> **PROBLEM STATEMENT**:
The stretch from the line with "cert-manager, see the" through the line with "Tanzu CLI Apps" in the records below: write it out exactly, and nothing else.

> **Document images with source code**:

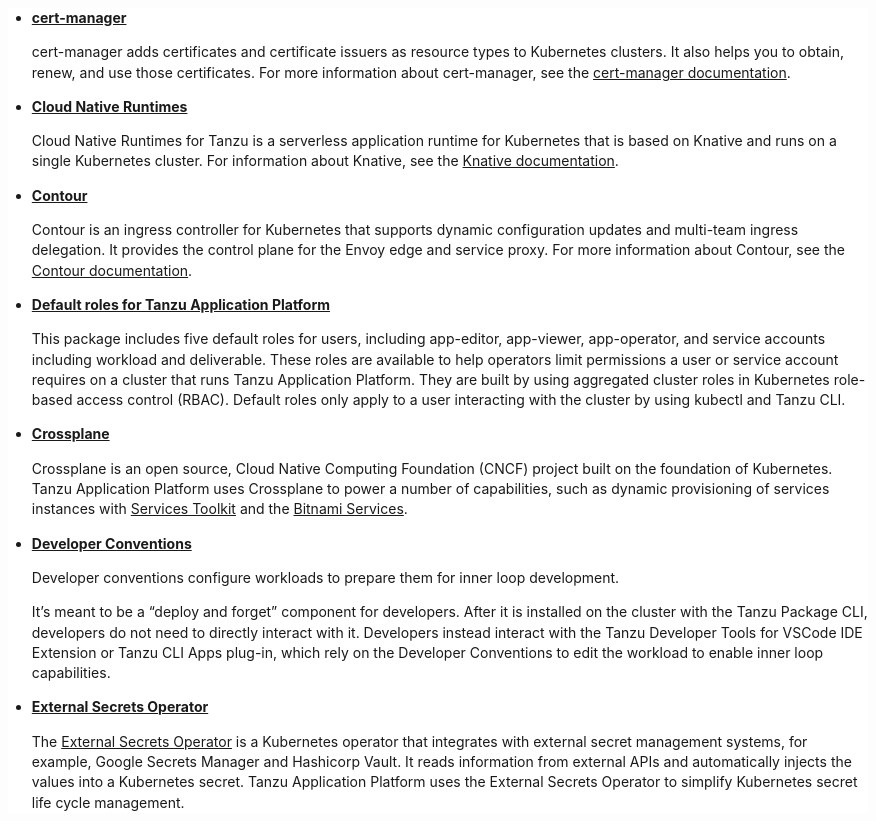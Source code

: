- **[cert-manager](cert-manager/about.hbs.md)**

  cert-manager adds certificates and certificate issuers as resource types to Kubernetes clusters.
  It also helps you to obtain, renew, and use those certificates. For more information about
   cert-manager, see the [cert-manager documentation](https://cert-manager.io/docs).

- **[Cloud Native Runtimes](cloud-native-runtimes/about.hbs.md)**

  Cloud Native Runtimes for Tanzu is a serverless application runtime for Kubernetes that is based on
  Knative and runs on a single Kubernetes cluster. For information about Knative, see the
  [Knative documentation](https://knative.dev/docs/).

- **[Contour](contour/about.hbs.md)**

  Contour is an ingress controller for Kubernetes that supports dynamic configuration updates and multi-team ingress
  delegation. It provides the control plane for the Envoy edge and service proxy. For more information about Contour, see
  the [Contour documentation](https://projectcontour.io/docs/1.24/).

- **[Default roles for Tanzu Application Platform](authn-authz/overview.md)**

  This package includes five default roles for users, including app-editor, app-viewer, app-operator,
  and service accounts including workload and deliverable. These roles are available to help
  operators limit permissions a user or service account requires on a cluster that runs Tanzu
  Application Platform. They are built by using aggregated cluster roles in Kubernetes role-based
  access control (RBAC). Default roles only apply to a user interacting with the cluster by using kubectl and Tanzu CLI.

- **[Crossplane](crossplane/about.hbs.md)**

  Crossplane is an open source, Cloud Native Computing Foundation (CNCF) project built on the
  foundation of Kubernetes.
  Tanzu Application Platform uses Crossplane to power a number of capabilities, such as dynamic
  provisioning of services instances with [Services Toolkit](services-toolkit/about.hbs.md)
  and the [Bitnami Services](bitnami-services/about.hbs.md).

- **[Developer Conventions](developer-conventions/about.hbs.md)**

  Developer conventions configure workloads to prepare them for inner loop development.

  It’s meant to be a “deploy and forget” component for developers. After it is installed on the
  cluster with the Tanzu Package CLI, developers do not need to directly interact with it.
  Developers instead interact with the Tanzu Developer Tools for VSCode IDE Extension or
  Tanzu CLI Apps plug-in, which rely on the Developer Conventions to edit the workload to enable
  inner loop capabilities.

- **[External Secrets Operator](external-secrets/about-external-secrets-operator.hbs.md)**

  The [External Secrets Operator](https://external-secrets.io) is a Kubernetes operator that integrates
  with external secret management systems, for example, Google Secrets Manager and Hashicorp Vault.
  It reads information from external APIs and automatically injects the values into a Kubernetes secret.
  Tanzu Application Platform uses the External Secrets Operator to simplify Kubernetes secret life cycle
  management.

--

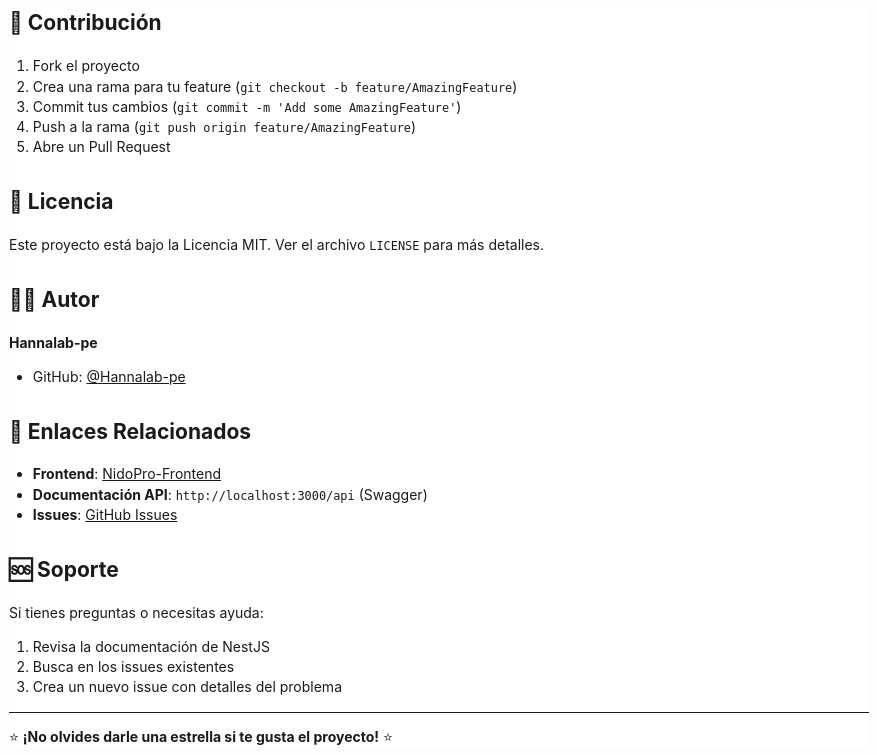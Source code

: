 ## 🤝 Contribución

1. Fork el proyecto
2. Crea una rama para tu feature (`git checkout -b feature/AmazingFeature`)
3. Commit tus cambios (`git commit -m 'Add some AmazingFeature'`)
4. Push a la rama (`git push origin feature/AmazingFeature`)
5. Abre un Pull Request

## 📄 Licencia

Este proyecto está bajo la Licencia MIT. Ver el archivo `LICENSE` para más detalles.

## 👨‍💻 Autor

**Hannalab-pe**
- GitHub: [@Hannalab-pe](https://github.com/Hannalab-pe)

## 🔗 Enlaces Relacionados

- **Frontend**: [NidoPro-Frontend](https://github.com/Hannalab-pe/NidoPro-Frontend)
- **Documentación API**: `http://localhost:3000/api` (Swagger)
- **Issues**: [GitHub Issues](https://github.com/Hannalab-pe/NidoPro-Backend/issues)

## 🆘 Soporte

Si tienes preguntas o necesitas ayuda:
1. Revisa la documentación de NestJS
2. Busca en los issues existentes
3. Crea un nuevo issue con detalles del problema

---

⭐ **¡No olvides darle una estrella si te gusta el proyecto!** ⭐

> **SOLVED EXERCISE**:
   cert-manager, see the [cert-manager documentation](https://cert-manager.io/docs).

- **[Cloud Native Runtimes](cloud-native-runtimes/about.hbs.md)**

  Cloud Native Runtimes for Tanzu is a serverless application runtime for Kubernetes that is based on
  Knative and runs on a single Kubernetes cluster. For information about Knative, see the
  [Knative documentation](https://knative.dev/docs/).

- **[Contour](contour/about.hbs.md)**

  Contour is an ingress controller for Kubernetes that supports dynamic configuration updates and multi-team ingress
  delegation. It provides the control plane for the Envoy edge and service proxy. For more information about Contour, see
  the [Contour documentation](https://projectcontour.io/docs/1.24/).

- **[Default roles for Tanzu Application Platform](authn-authz/overview.md)**

  This package includes five default roles for users, including app-editor, app-viewer, app-operator,
  and service accounts including workload and deliverable. These roles are available to help
  operators limit permissions a user or service account requires on a cluster that runs Tanzu
  Application Platform. They are built by using aggregated cluster roles in Kubernetes role-based
  access control (RBAC). Default roles only apply to a user interacting with the cluster by using kubectl and Tanzu CLI.

- **[Crossplane](crossplane/about.hbs.md)**

  Crossplane is an open source, Cloud Native Computing Foundation (CNCF) project built on the
  foundation of Kubernetes.
  Tanzu Application Platform uses Crossplane to power a number of capabilities, such as dynamic
  provisioning of services instances with [Services Toolkit](services-toolkit/about.hbs.md)
  and the [Bitnami Services](bitnami-services/about.hbs.md).

- **[Developer Conventions](developer-conventions/about.hbs.md)**

  Developer conventions configure workloads to prepare them for inner loop development.

  It’s meant to be a “deploy and forget” component for developers. After it is installed on the
  cluster with the Tanzu Package CLI, developers do not need to directly interact with it.
  Developers instead interact with the Tanzu Developer Tools for VSCode IDE Extension or
  Tanzu CLI Apps plug-in, which rely on the Developer Conventions to edit the workload to enable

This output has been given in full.